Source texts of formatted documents

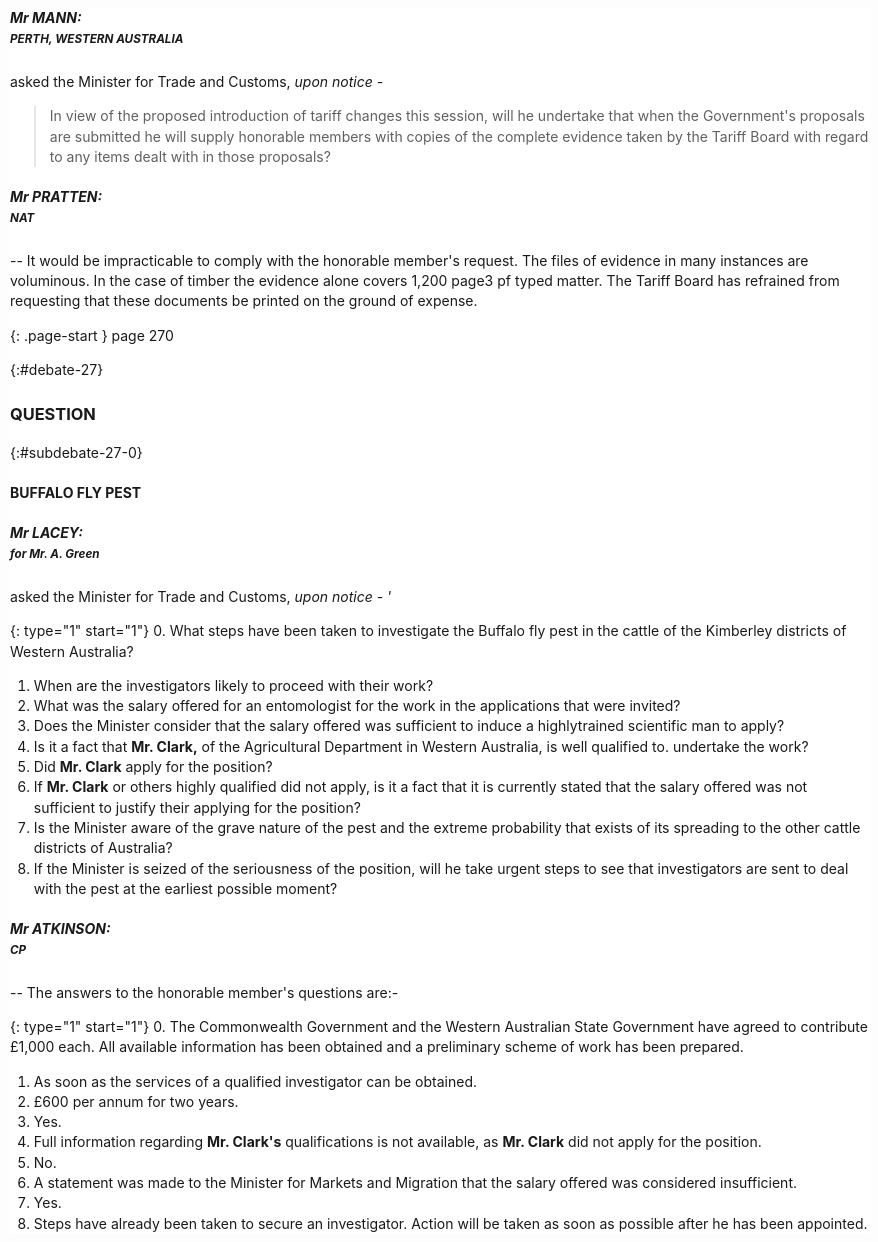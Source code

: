 ##### Mr MANN:<br><small class="text-muted">PERTH, WESTERN AUSTRALIA</small>

asked the Minister for Trade and Customs,  *upon notice -* 

  >In view of the proposed introduction of tariff changes this session, will he undertake that when the Government's proposals are submitted he will supply honorable members with copies of the complete evidence taken by the Tariff Board with regard to any items dealt with in those proposals? 

##### Mr PRATTEN:<br><small class="text-muted">NAT</small>

-- It would be impracticable to comply with the honorable member's request. The files of evidence in many instances are voluminous. In the case of timber the evidence alone covers 1,200 page3 pf typed matter. The Tariff Board has refrained from requesting that these documents be printed on the ground of expense. 

{: .page-start }
page 270

{:#debate-27}
### QUESTION

{:#subdebate-27-0}
#### BUFFALO FLY PEST

##### Mr LACEY:<br><small class="text-muted">for Mr. A. Green</small>

asked the Minister for Trade and Customs,  *upon notice - '* 

{: type="1" start="1"}
0. What steps have been taken to investigate the Buffalo fly pest in the cattle of the Kimberley districts of Western Australia? 
1. When are the investigators likely to proceed with their work? 
2. What was the salary offered for an entomologist for the work in the applications that were invited? 
3. Does the Minister consider that the salary offered was sufficient to induce a highlytrained scientific man to apply? 
4. Is it a fact that  **Mr. Clark,**  of the Agricultural Department in Western Australia, is well qualified to. undertake the work? 
5. Did  **Mr. Clark**  apply for the position? 
6. If  **Mr. Clark**  or others highly qualified did not apply, is it a fact that it is currently stated that the salary offered was not sufficient to justify their applying for the position? 
7. Is the Minister aware of the grave nature of the pest and the extreme probability that exists of its spreading to the other cattle districts of Australia? 
8. If the Minister is seized of the seriousness of the position, will he take urgent steps to see that investigators are sent to deal with the pest at the earliest possible moment? 

##### Mr ATKINSON:<br><small class="text-muted">CP</small>

-- The answers to the honorable member's questions are:- 

{: type="1" start="1"}
0. The Commonwealth Government and the Western Australian State Government have agreed to contribute £1,000 each. All available information has been obtained and a preliminary scheme of work has been prepared. 
1. As soon as the services of a qualified investigator can be obtained. 
2. £600 per annum for two years. 
3. Yes. 
4. Full information regarding  **Mr. Clark's**  qualifications is not available, as  **Mr. Clark**  did not apply for the position. 
5. No. 
6. A statement was made to the Minister for Markets and Migration that the salary offered was considered insufficient. 
7. Yes. 
8. Steps have already been taken to secure an investigator. Action will be taken as soon as possible after he has been appointed.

What the task requires: With the images omitted, repeat all the data word for word.

Solution below:
Source code

: ##### Mr MANN:<br><small class="text-muted">PERTH, WESTERN AUSTRALIA</small>

asked the Minister for Trade and Customs,  *upon notice -* 

  >In view of the proposed introduction of tariff changes this session, will he undertake that when the Government's proposals are submitted he will supply honorable members with copies of the complete evidence taken by the Tariff Board with regard to any items dealt with in those proposals? 

##### Mr PRATTEN:<br><small class="text-muted">NAT</small>

-- It would be impracticable to comply with the honorable member's request. The files of evidence in many instances are voluminous. In the case of timber the evidence alone covers 1,200 page3 pf typed matter. The Tariff Board has refrained from requesting that these documents be printed on the ground of expense. 

{: .page-start }
page 270

{:#debate-27}
### QUESTION

{:#subdebate-27-0}
#### BUFFALO FLY PEST

##### Mr LACEY:<br><small class="text-muted">for Mr. A. Green</small>

asked the Minister for Trade and Customs,  *upon notice - '* 

{: type="1" start="1"}
0. What steps have been taken to investigate the Buffalo fly pest in the cattle of the Kimberley districts of Western Australia? 
1. When are the investigators likely to proceed with their work? 
2. What was the salary offered for an entomologist for the work in the applications that were invited? 
3. Does the Minister consider that the salary offered was sufficient to induce a highlytrained scientific man to apply? 
4. Is it a fact that  **Mr. Clark,**  of the Agricultural Department in Western Australia, is well qualified to. undertake the work? 
5. Did  **Mr. Clark**  apply for the position? 
6. If  **Mr. Clark**  or others highly qualified did not apply, is it a fact that it is currently stated that the salary offered was not sufficient to justify their applying for the position? 
7. Is the Minister aware of the grave nature of the pest and the extreme probability that exists of its spreading to the other cattle districts of Australia? 
8. If the Minister is seized of the seriousness of the position, will he take urgent steps to see that investigators are sent to deal with the pest at the earliest possible moment? 

##### Mr ATKINSON:<br><small class="text-muted">CP</small>

-- The answers to the honorable member's questions are:- 

{: type="1" start="1"}
0. The Commonwealth Government and the Western Australian State Government have agreed to contribute £1,000 each. All available information has been obtained and a preliminary scheme of work has been prepared. 
1. As soon as the services of a qualified investigator can be obtained. 
2. £600 per annum for two years. 
3. Yes. 
4. Full information regarding  **Mr. Clark's**  qualifications is not available, as  **Mr. Clark**  did not apply for the position. 
5. No. 
6. A statement was made to the Minister for Markets and Migration that the salary offered was considered insufficient. 
7. Yes. 
8. Steps have already been taken to secure an investigator. Action will be taken as soon as possible after he has been appointed.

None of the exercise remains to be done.